Près de 950 000 km², soit deux fois la superficie de la France, échappent désormais à l’autorité des États africains. Ces zones sont devenues le théâtre d’une violence islamiste persistante, mais aussi d’activités criminelles comme la contrebande, les trafics transfrontaliers et le banditisme armé. Alors que l’Afrique du Nord a réussi à contenir la menace et que le Mozambique enregistre un recul, l’expansion djihadiste se poursuit au Sahel et dans le bassin du Lac Tchad.
La région sahélienne concentre les violences les plus meurtrières. Le Groupe de soutien à l’islam et aux musulmans (JNIM), affilié à al-Qaïda, serait responsable de 83 % des victimes. Le Burkina Faso illustre la gravité de la crise : il concentre à lui seul 55 % des morts sahéliens et ses forces armées ne contrôlent plus que 40 % du territoire national. Cette perte de contrôle fragilise non seulement l’État mais aussi les populations civiles, premières cibles des attaques.

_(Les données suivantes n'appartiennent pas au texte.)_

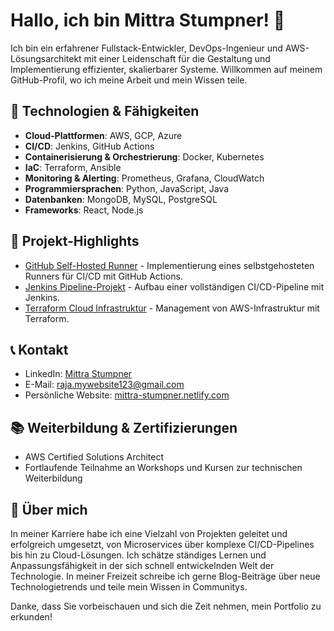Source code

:# Hallo, ich bin Mittra Stumpner! 👋

Ich bin ein erfahrener Fullstack-Entwickler, DevOps-Ingenieur und AWS-Lösungsarchitekt mit einer Leidenschaft für die Gestaltung und Implementierung effizienter, skalierbarer Systeme. Willkommen auf meinem GitHub-Profil, wo ich meine Arbeit und mein Wissen teile.

## 🌟 Technologien & Fähigkeiten
- **Cloud-Plattformen**: AWS, GCP, Azure
- **CI/CD**: Jenkins, GitHub Actions
- **Containerisierung & Orchestrierung**: Docker, Kubernetes
- **IaC**: Terraform, Ansible
- **Monitoring & Alerting**: Prometheus, Grafana, CloudWatch
- **Programmiersprachen**: Python, JavaScript, Java
- **Datenbanken**: MongoDB, MySQL, PostgreSQL
- **Frameworks**: React, Node.js

## 💼 Projekt-Highlights
- [GitHub Self-Hosted Runner](self-hosted-runner) - Implementierung eines selbstgehosteten Runners für CI/CD mit GitHub Actions.
- [Jenkins Pipeline-Projekt](Pipeline) - Aufbau einer vollständigen CI/CD-Pipeline mit Jenkins.
- [Terraform Cloud Infrastruktur](terraform-sns-lambda-ddb) - Management von AWS-Infrastruktur mit Terraform.

## 📞 Kontakt
- LinkedIn: [Mittra Stumpner](linkedin.com/in/mittra-stumpner)
- E-Mail: [raja.mywebsite123@gmail.com](mailto:raja.mywebsite123@gmail.com)
- Persönliche Website: [mittra-stumpner.netlify.com](mittra-stumpner.netlify.com)

## 📚 Weiterbildung & Zertifizierungen
- AWS Certified Solutions Architect
- Fortlaufende Teilnahme an Workshops und Kursen zur technischen Weiterbildung

## 🚀 Über mich
In meiner Karriere habe ich eine Vielzahl von Projekten geleitet und erfolgreich umgesetzt, von Microservices über komplexe CI/CD-Pipelines bis hin zu Cloud-Lösungen. Ich schätze ständiges Lernen und Anpassungsfähigkeit in der sich schnell entwickelnden Welt der Technologie. In meiner Freizeit schreibe ich gerne Blog-Beiträge über neue Technologietrends und teile mein Wissen in Communitys.

Danke, dass Sie vorbeischauen und sich die Zeit nehmen, mein Portfolio zu erkunden!
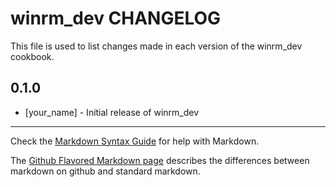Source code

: winrm_dev CHANGELOG
===================

This file is used to list changes made in each version of the winrm_dev cookbook.

0.1.0
-----
- [your_name] - Initial release of winrm_dev

- - -
Check the [Markdown Syntax Guide](http://daringfireball.net/projects/markdown/syntax) for help with Markdown.

The [Github Flavored Markdown page](http://github.github.com/github-flavored-markdown/) describes the differences between markdown on github and standard markdown.
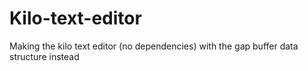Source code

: # Kilo-text-editor

Making the kilo text editor (no dependencies) with the gap buffer data structure instead

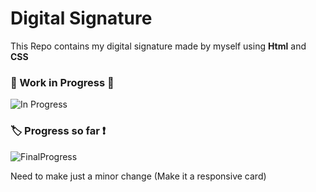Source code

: # Digital Signature

This Repo contains my digital signature made by myself using **Html** and **CSS**

### :construction: Work in Progress :construction:

![In Progress](https://user-images.githubusercontent.com/37118877/71555373-96dced00-2a51-11ea-98b2-d867582f81cf.PNG)

### :label: Progress so far :heavy_exclamation_mark:

![FinalProgress](https://user-images.githubusercontent.com/37118877/71652169-8bd3d680-2d49-11ea-8e91-e2195bd9598d.PNG)

Need to make just a minor change (Make it a responsive card)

En Somalie, Al Shabaab reste l’organisation djihadiste la plus structurée et la plus durable, avec un effectif estimé entre 7 000 et 12 000 combattants. Le groupe bénéficie d’un soutien logistique des Houthis du Yémen et finance ses activités grâce à des extorsions, des taxes et des revenus issus du piratage, pour un total de plus de 200 millions de dollars annuels. Contrairement au Sahel, où les civils paient le prix le plus lourd, les violences somaliennes se traduisent surtout par des batailles militaires : les civils représentent à peine 2 % des victimes.
L’étude souligne que la stabilisation de certaines régions, comme l’Afrique du Nord et le Mozambique, ne compense pas l’ampleur des violences en cours dans les foyers les plus instables. Au Sahel, la désagrégation de l’autorité étatique et l’échec des initiatives régionales favorisent l’implantation durable des groupes armés. En Somalie, malgré la présence de forces étrangères, la résilience d’Al Shabaab laisse présager un conflit prolongé.
L’Afrique fait face à un défi sécuritaire de long terme : contenir des mouvements djihadistes capables de s’adapter, de se financer localement et de profiter des failles politiques des États. Le rapport rappelle que la réponse militaire seule ne suffit pas. Sans stratégies de gouvernance solides, ni efforts de développement inclusifs, les zones livrées aux groupes islamistes risquent de s’étendre encore, aggravant la spirale de la violence.